*REQUIREMENT*
Could you copy every line from the material below in which "Update" appears?

▼

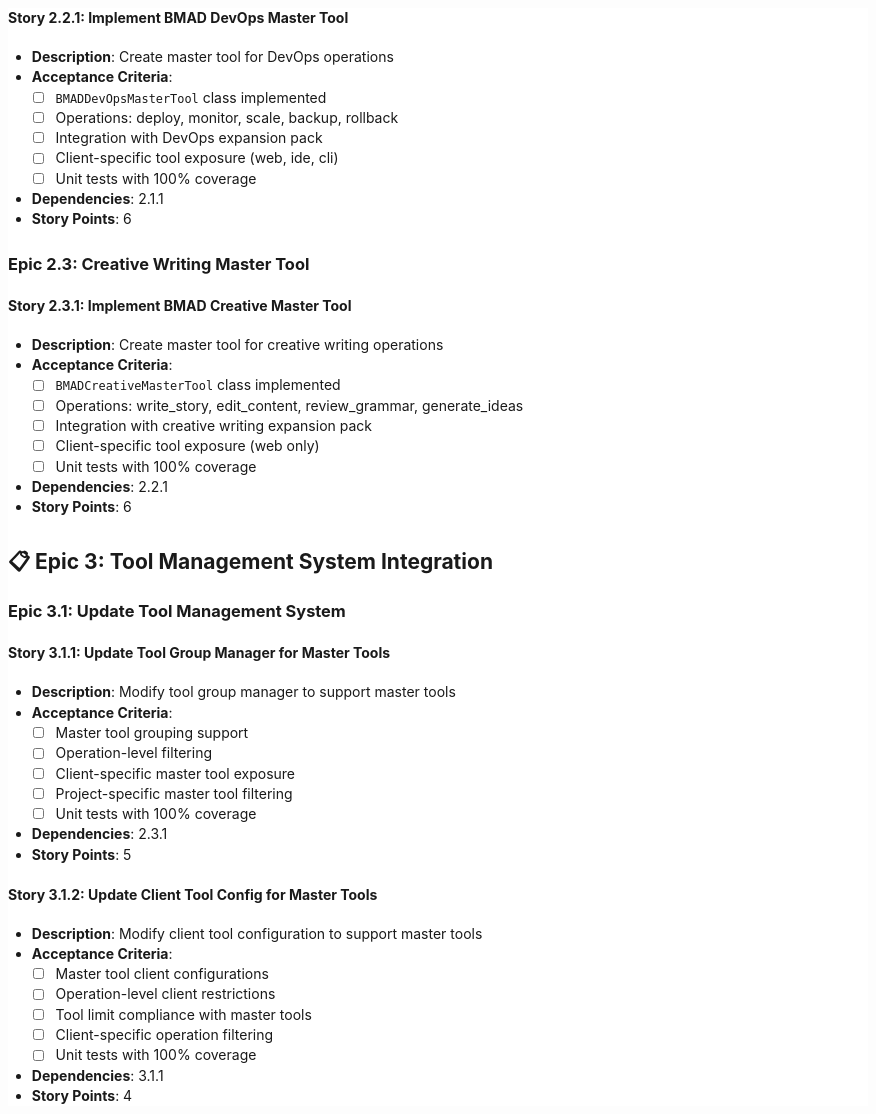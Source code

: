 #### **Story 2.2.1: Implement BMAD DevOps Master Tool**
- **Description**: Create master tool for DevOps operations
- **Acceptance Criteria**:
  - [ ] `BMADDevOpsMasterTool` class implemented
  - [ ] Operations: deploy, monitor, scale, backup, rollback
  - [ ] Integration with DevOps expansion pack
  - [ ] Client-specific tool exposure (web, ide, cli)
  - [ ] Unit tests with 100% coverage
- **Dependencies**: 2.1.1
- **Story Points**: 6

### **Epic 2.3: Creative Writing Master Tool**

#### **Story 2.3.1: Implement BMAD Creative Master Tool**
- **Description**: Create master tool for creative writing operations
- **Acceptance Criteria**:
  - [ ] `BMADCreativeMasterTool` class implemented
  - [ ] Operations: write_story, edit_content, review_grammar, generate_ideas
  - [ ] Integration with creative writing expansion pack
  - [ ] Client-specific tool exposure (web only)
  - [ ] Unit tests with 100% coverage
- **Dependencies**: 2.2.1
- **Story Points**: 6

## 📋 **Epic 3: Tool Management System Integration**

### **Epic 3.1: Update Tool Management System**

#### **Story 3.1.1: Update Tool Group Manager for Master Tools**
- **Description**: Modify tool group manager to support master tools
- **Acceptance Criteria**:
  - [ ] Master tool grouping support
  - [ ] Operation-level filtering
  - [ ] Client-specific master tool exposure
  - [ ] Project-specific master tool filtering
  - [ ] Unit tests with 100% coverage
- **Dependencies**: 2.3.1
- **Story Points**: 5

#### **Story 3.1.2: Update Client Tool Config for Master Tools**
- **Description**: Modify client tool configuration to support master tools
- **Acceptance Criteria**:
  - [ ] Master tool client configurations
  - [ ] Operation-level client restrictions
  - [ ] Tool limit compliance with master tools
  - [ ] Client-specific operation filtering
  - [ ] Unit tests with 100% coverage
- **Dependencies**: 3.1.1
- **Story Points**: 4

▲

*ANSWER TO THE PROBLEM*
### **Epic 3.1: Update Tool Management System**
#### **Story 3.1.1: Update Tool Group Manager for Master Tools**
#### **Story 3.1.2: Update Client Tool Config for Master Tools**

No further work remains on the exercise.